Writing in the American Thinker a year ago, Andrew Walden made similar points about the astonishing waste associated with government subsidies to wind farms – they are vastly expensive to build and maintain, they kill wildlife, they save no carbon emissions or fuel.

The same applies to large scale solar power installations.

But still Western governments are intent on spending our money on these utterly uneconomic, wasteful, and non-renewable ‘renewable’ energy plans.

We continue to face a major economic crisis, exacerbated by idiotic ‘stimulus’ spending which sucked up money from sectors which produce and employ.

At the same time, the Australian Federal government is determined to introduce a carbon tax which, even if the worst climate alarmist theories are true, will make no difference to the world’s climate.

What it will do as a certainty, is increase the cost of transport and energy, the cost of living for every person in Australia, and reduce our productivity and the competitiveness of the agricultural and mining exports on which our economy depends.

Somebody is making money out of these scares. But it isn’t me. Or any other ordinary Australian.

Sunburnt

‘Sunburnt’ was the headline on the front page of Saturday’s Adelaide Advertiser.

In the accompanying article, The Advertiser revealed the shocking news that the costs of government subsidies to people who installed solar panels, both the installation subsidies and the feedback tariff subsidies, would have to be paid by other electricity users, and that this could add $120 per year to the average power bill.

The article notes the justifiable concerns expressed by some welfare groups:

Welfare groups say the scheme, which rewards householders with 44c a kilowatt hour for electricity they feed back into the grid, effectively results in low-income families subsidising bills of the rich.

“We’re not opposed to a solar feed-in tariff. But those people who are missing out are lower-income households, who simply can’t afford to pay for solar panels, even with a subsidy, yet they are having to pay for everybody else’s solar panels,” UnitingCare Wesley spokesman Mark Henley said.

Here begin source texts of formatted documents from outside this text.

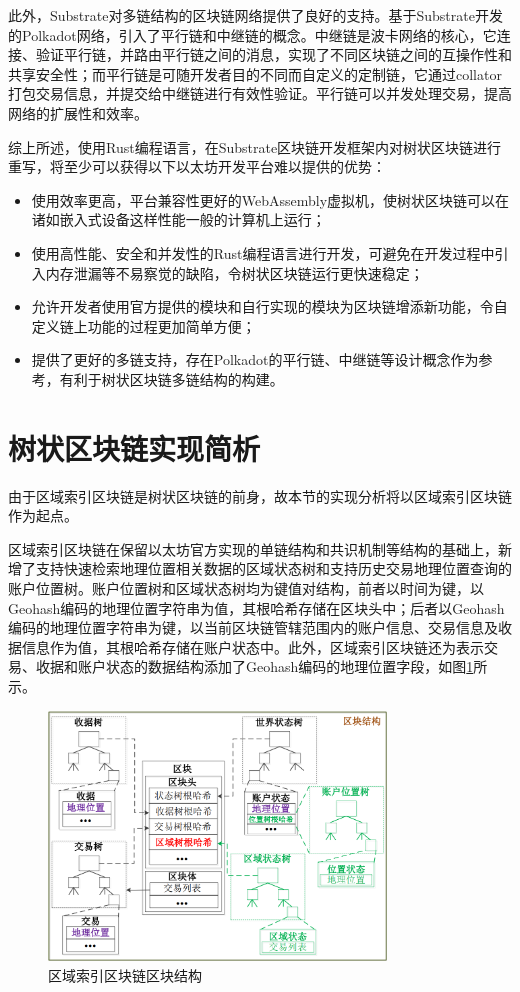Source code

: 此外，Substrate对多链结构的区块链网络提供了良好的支持。基于Substrate开发的Polkadot网络，引入了平行链和中继链的概念。中继链是波卡网络的核心，它连接、验证平行链，并路由平行链之间的消息，实现了不同区块链之间的互操作性和共享安全性；而平行链是可随开发者目的不同而自定义的定制链，它通过collator打包交易信息，并提交给中继链进行有效性验证。平行链可以并发处理交易，提高网络的扩展性和效率。

综上所述，使用Rust编程语言，在Substrate区块链开发框架内对树状区块链进行重写，将至少可以获得以下以太坊开发平台难以提供的优势：

\begin{itemize}
    \item 使用效率更高，平台兼容性更好的WebAssembly虚拟机，使树状区块链可以在诸如嵌入式设备这样性能一般的计算机上运行；
    \item 使用高性能、安全和并发性的Rust编程语言进行开发，可避免在开发过程中引入内存泄漏等不易察觉的缺陷，令树状区块链运行更快速稳定；
    \item 允许开发者使用官方提供的模块和自行实现的模块为区块链增添新功能，令自定义链上功能的过程更加简单方便；
    \item 提供了更好的多链支持，存在Polkadot的平行链、中继链等设计概念作为参考，有利于树状区块链多链结构的构建。
\end{itemize}

\section{树状区块链实现简析}

由于区域索引区块链是树状区块链的前身，故本节的实现分析将以区域索引区块链作为起点。

区域索引区块链在保留以太坊官方实现的单链结构和共识机制等结构的基础上，新增了支持快速检索地理位置相关数据的区域状态树和支持历史交易地理位置查询的账户位置树。账户位置树和区域状态树均为键值对结构，前者以时间为键，以Geohash编码的地理位置字符串为值，其根哈希存储在区块头中；后者以Geohash编码的地理位置字符串为键，以当前区块链管辖范围内的账户信息、交易信息及收据信息作为值，其根哈希存储在账户状态中。此外，区域索引区块链还为表示交易、收据和账户状态的数据结构添加了Geohash编码的地理位置字段，如图\ref{区域链区块示意图}所示。

\begin{figure}[htbp]
    \centering
    \includegraphics[width=0.8\textwidth]{images/区域链区块示意图.png}
    \caption{区域索引区块链区块结构}\label{区域链区块示意图} %
\end{figure}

I don’t know why people find this so hard to comprehend. When the government pays subsidies, whether to ‘renewable’ energy companies, child care centres, or metropolitan bus travellers, it is you, the ordinary tax payer, who pays those subsidies.

This is not shocking. It is obvious. The time to think about it, and to make it a headline story, is before the subsidies are implemented.

A Little More on Sarah Palin

Writing in American Thinker, Robert Simmons, Jr says Sarah Palin should run for president, and can win if she does.

His argument is that she is a genuine social conservative/economic libertarian – just what is needed to counteract the interventionist bumbling of the Obama administration, that she is honest, intelligent and has strong administrative experience, and that even after the unprecentedly vicious and dishonest attacks on her and her family by the legacy media, she is still probably the USA’s most visible and popular politician.

It is unlikely the other potential Republican candidates, Romney, Pawlenty, Hunstman, for example, could garner such widespread popular appeal. In addition the media have so far given them an easy run. If one of them won the nomination, that would change, and the full fury of the liberal establishment would turn upon them in the months before the election.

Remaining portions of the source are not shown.